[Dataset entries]
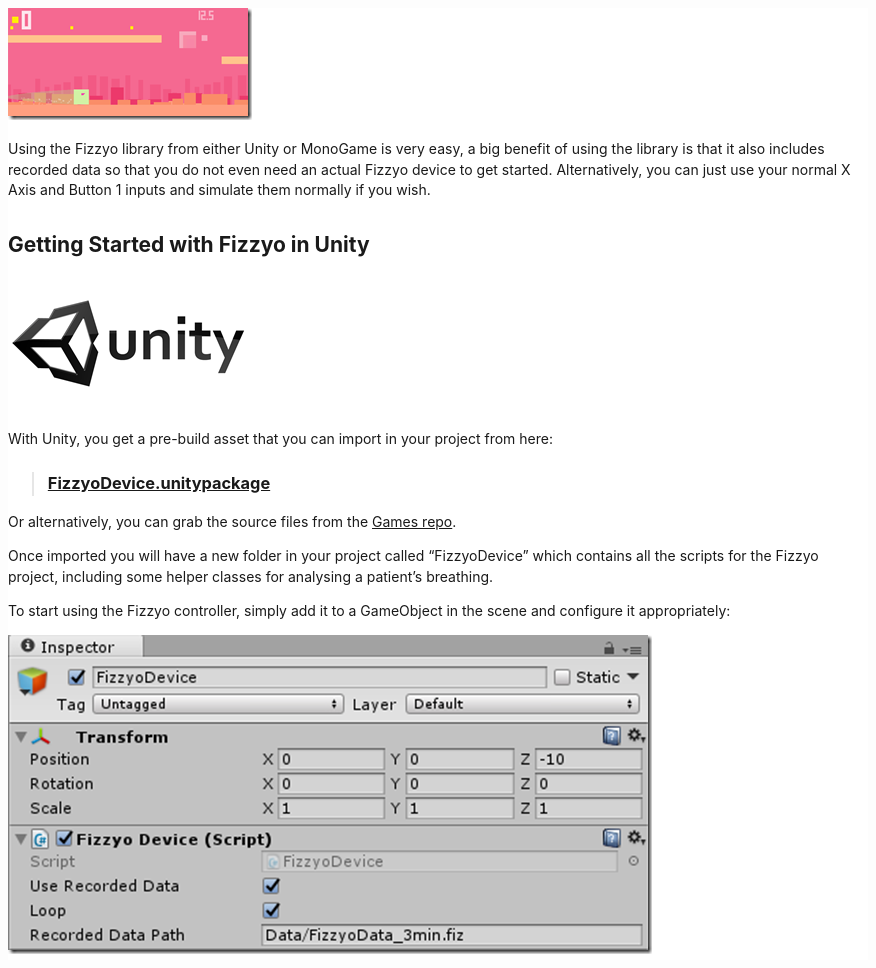 [![image](/assets/img/wordpress/2017/05/image_thumb-2.png "image")](/assets/img/wordpress/2017/05/image-2.png)

Using the Fizzyo library from either Unity or MonoGame is very easy, a big benefit of using the library is that it also includes recorded data so that you do not even need an actual Fizzyo device to get started. Alternatively, you can just use your normal X Axis and Button 1 inputs and simulate them normally if you wish.

## Getting Started with Fizzyo in Unity

![image](/assets/img/wordpress/2017/03/image-12.png?resize=240%2C132&ssl=1 "image")

With Unity, you get a pre-build asset that you can import in your project from here:

> ### [FizzyoDevice.unitypackage](https://github.com/Fizzyo/Games/raw/master/Fizzyo/Fizzyo-Unity/FizzyoDevice.unitypackage)

Or alternatively, you can grab the source files from the [Games repo](https://github.com/Fizzyo/Games/tree/master/Fizzyo/Fizzyo-Unity).

Once imported you will have a new folder in your project called “FizzyoDevice” which contains all the scripts for the Fizzyo project, including some helper classes for analysing a patient’s breathing.

To start using the Fizzyo controller, simply add it to a GameObject in the scene and configure it appropriately:

[![image](/assets/img/wordpress/2017/05/image_thumb-3.png "image")](/assets/img/wordpress/2017/05/image-3.png)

[ACTIVITY]
Word for word, print all of the data; skip the pictures.

[SOLUTION BELOW]
 [![image](/assets/img/wordpress/2017/05/image_thumb-2.png "image")](/assets/img/wordpress/2017/05/image-2.png)

Using the Fizzyo library from either Unity or MonoGame is very easy, a big benefit of using the library is that it also includes recorded data so that you do not even need an actual Fizzyo device to get started. Alternatively, you can just use your normal X Axis and Button 1 inputs and simulate them normally if you wish.

## Getting Started with Fizzyo in Unity

![image](/assets/img/wordpress/2017/03/image-12.png?resize=240%2C132&ssl=1 "image")

With Unity, you get a pre-build asset that you can import in your project from here:

> ### [FizzyoDevice.unitypackage](https://github.com/Fizzyo/Games/raw/master/Fizzyo/Fizzyo-Unity/FizzyoDevice.unitypackage)

Or alternatively, you can grab the source files from the [Games repo](https://github.com/Fizzyo/Games/tree/master/Fizzyo/Fizzyo-Unity).

Once imported you will have a new folder in your project called “FizzyoDevice” which contains all the scripts for the Fizzyo project, including some helper classes for analysing a patient’s breathing.

To start using the Fizzyo controller, simply add it to a GameObject in the scene and configure it appropriately:

[![image](/assets/img/wordpress/2017/05/image_thumb-3.png "image")](/assets/img/wordpress/2017/05/image-3.png)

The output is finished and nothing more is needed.